I recently read the rather interesting announcement from NTT DoCoMo where they demonstrated LTE running over the unlicensed 5GHz band.  They report a 60% increase in spectral efficiency over IEEE 802.11n Wi-Fi.  The article also noticed that LTE-U is now referred to as Licensed-Assisted Access using LTE or LAA-LTE.  This caused me to pause, and think about several things.

The comparison between LAA-LTE and Wi-Fi is not (and should not be) about spectral efficiency. Rather it is about several other factors:

  • A robust network with a diverse client ecosystem (does anybody reading this blog own an IP device without Wi-Fi? How many of those devices contain LTE? How many are Wi-Fi only, without any SIM card?)
  • The ability to support neutral host deployments (are stadium owners willing to deploy LAA-LTE if it only supports one operator?)
  • The ability to co-exist in a multi-operator environment (how would LAA-LTE operate in dense environments when it has to co-exist with LAA-LTE APs from other operators?)
  • The ability to co-exist in a multi-technology environment (would if it adversely affects the existing and extensive deployments of Wi-Fi infrastructure?)
  • A number of Mobile operators have agreements with Wi-Fi providers for offloading cellular traffic (how does one enable such a scenario with LAA-LTE?)

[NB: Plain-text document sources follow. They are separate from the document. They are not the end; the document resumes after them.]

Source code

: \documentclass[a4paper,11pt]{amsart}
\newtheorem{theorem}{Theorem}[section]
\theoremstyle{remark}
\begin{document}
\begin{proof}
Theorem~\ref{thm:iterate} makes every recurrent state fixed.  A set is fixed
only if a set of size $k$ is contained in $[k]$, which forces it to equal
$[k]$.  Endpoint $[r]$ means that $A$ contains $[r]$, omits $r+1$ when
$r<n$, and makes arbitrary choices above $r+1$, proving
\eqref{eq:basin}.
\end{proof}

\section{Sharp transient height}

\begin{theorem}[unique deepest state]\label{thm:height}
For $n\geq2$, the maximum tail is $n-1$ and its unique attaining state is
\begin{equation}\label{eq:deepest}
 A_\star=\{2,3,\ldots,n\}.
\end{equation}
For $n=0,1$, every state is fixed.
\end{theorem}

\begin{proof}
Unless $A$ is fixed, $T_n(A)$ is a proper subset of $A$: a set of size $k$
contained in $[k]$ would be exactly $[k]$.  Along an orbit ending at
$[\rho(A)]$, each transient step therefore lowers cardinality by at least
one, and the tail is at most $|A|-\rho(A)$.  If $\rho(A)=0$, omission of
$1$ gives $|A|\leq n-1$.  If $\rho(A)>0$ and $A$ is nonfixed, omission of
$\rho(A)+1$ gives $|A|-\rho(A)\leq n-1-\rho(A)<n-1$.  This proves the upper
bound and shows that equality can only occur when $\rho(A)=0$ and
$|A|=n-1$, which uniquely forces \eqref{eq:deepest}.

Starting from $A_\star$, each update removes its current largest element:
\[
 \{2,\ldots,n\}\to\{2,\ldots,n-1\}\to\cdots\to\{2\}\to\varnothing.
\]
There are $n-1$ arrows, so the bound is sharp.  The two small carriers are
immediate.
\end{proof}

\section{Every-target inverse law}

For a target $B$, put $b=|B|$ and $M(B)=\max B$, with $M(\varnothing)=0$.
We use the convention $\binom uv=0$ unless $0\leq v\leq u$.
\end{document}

And if you really want to talk about speeds and feeds, it’s interesting that the test was done against 802.11n, when 802.11ac is now widely available, providing speeds that exceed LTE-Advanced speeds of 1 Gbps (IEEE 802.11 ac Wave 1 provides maximum speed of 1.3 Gbps and Wave 2 provides maximum speed of 3.5 Gbps).  It’s also important to note that LAA-LTE has not been defined yet and so it’s very likely that the LAA-LTE implementation tested here does not have the politeness mechanisms required in certain regulatory domains like Europe. These mechanisms allow fair usage of the unlicensed spectrum by allowing other users an opportunity to transmit and share the spectrum.  These mechanisms already integrated into Wi-Fi will add additional overhead to LAA-LTE that will reduce its spectral efficiency, a factor that needs to be taken into account in any comparison.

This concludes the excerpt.